__WORK TO BE COMPLETED__
Write only how many lines in this data include "offence".

Data entries:
::::
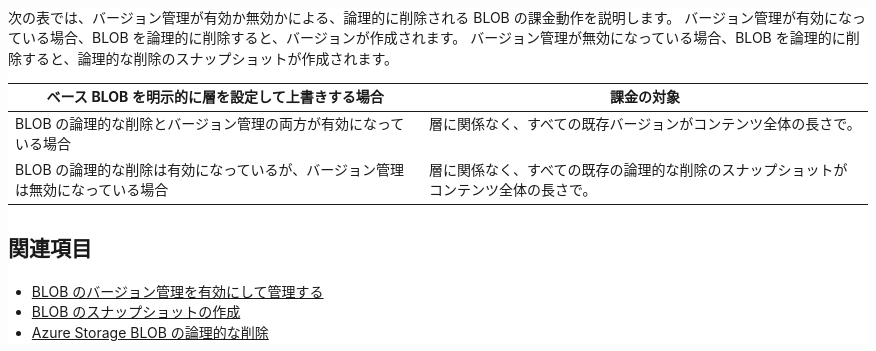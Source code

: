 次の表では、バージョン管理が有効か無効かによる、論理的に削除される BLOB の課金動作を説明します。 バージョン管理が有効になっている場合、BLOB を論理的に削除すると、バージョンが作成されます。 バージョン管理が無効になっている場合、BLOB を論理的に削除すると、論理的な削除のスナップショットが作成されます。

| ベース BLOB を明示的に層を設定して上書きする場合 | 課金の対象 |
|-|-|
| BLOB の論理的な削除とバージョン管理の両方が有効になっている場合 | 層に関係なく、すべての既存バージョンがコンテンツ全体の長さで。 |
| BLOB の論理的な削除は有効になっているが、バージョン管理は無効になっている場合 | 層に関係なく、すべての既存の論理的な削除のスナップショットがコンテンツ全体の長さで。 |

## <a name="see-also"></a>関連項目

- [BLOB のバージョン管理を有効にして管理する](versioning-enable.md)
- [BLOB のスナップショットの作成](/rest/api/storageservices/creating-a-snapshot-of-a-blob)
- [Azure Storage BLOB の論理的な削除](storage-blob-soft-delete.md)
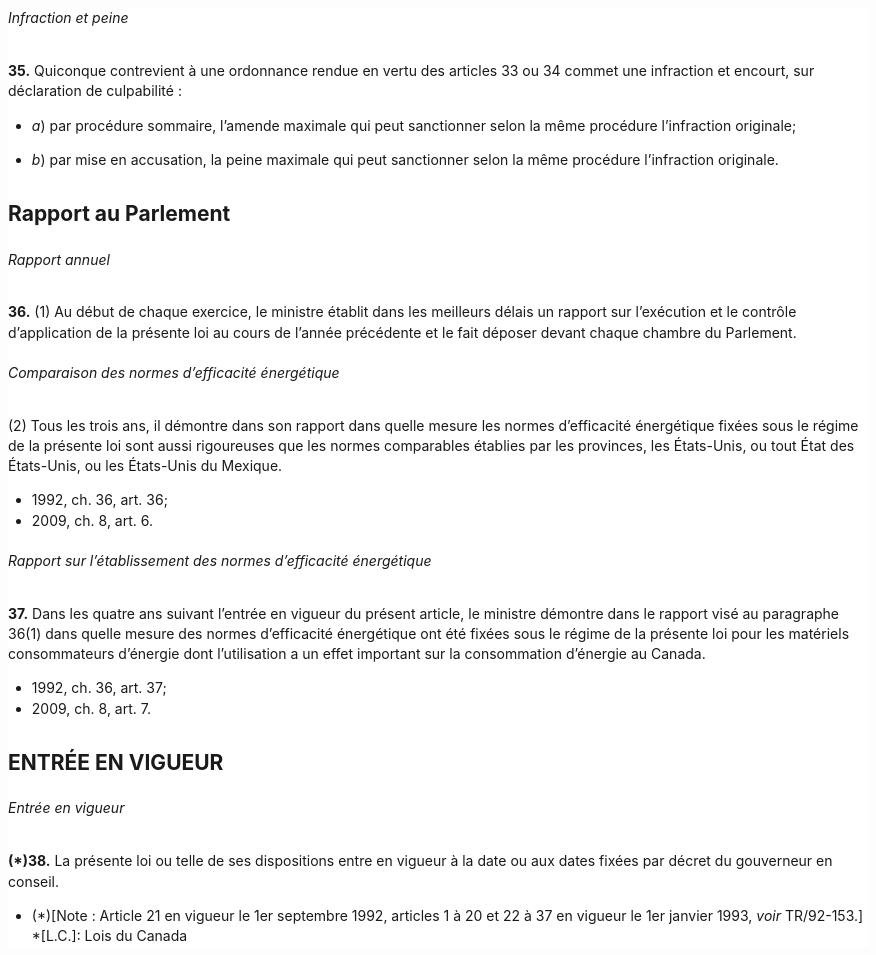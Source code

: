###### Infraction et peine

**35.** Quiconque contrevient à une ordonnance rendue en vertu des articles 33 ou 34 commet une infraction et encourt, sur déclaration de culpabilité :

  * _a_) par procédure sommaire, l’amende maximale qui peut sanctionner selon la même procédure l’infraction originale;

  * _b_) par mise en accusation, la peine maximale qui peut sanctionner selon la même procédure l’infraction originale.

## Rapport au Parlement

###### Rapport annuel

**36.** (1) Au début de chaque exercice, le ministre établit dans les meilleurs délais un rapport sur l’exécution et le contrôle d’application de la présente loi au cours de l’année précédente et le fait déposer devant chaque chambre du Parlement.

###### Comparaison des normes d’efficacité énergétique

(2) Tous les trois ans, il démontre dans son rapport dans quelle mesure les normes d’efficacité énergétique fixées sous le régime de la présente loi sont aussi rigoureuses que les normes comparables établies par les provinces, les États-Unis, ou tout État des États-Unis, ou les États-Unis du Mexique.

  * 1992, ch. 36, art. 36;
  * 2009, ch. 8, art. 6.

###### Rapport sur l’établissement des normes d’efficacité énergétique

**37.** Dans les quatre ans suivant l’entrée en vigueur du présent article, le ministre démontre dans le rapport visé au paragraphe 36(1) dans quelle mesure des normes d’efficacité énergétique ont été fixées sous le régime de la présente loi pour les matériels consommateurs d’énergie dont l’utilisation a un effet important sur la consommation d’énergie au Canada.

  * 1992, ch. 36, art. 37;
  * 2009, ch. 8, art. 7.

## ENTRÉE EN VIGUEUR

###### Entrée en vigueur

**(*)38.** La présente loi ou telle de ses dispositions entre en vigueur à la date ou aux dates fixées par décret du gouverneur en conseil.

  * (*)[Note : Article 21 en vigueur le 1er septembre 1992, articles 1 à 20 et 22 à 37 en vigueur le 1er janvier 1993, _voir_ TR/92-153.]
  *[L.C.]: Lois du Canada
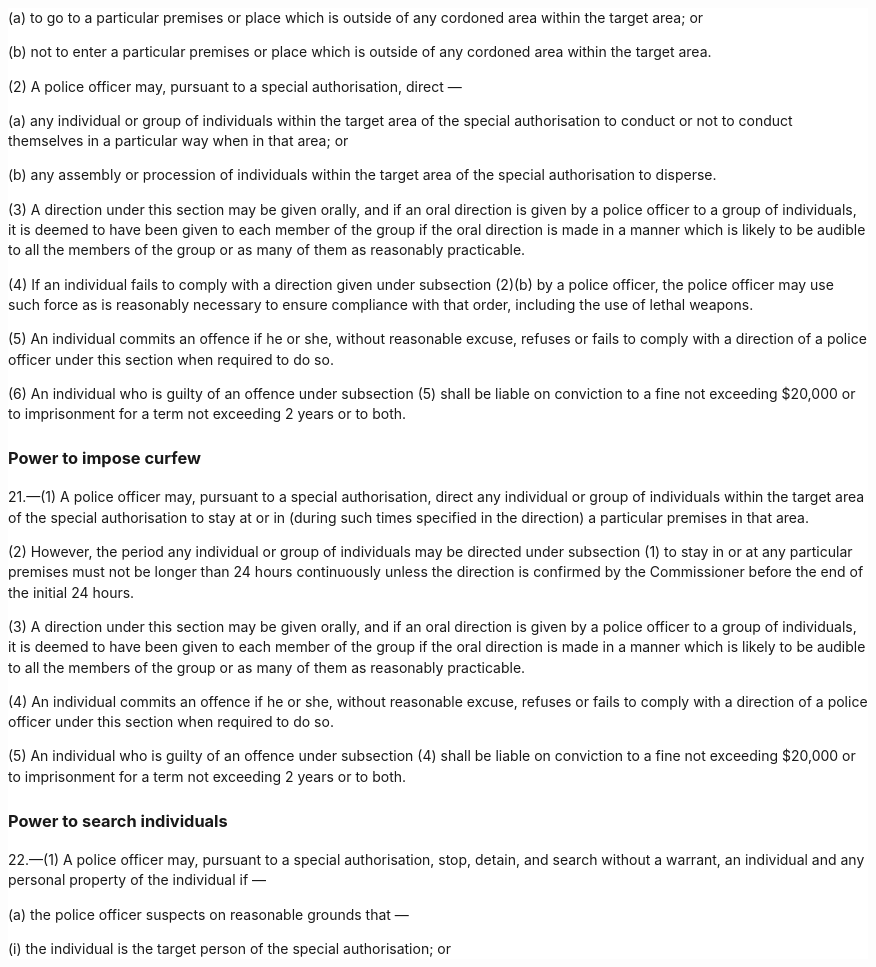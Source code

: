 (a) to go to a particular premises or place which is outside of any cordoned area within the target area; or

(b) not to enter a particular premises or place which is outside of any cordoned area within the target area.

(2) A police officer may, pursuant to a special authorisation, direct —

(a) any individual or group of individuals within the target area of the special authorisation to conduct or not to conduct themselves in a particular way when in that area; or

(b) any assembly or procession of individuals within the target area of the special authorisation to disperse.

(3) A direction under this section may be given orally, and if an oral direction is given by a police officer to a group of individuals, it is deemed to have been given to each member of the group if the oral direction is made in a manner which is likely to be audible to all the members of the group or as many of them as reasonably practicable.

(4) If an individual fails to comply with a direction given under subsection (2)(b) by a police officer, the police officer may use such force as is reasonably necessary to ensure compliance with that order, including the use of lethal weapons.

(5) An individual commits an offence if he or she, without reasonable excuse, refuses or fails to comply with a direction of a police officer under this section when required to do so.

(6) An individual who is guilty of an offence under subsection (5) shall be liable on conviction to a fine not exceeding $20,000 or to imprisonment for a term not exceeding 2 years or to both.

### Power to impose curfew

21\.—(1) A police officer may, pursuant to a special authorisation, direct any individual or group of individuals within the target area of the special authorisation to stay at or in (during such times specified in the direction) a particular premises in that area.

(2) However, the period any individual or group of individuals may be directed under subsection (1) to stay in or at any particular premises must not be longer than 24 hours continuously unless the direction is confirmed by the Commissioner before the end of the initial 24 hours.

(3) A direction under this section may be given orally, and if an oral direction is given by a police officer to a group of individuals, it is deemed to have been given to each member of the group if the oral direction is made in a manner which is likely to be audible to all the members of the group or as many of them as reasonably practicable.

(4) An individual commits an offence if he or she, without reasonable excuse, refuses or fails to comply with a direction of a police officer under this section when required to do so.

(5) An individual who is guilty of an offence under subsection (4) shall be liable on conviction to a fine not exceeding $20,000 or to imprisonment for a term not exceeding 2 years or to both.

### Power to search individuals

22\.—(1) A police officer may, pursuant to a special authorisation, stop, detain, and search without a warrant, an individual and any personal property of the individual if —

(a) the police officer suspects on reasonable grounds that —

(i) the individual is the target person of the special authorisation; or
::::
__REPLY__
4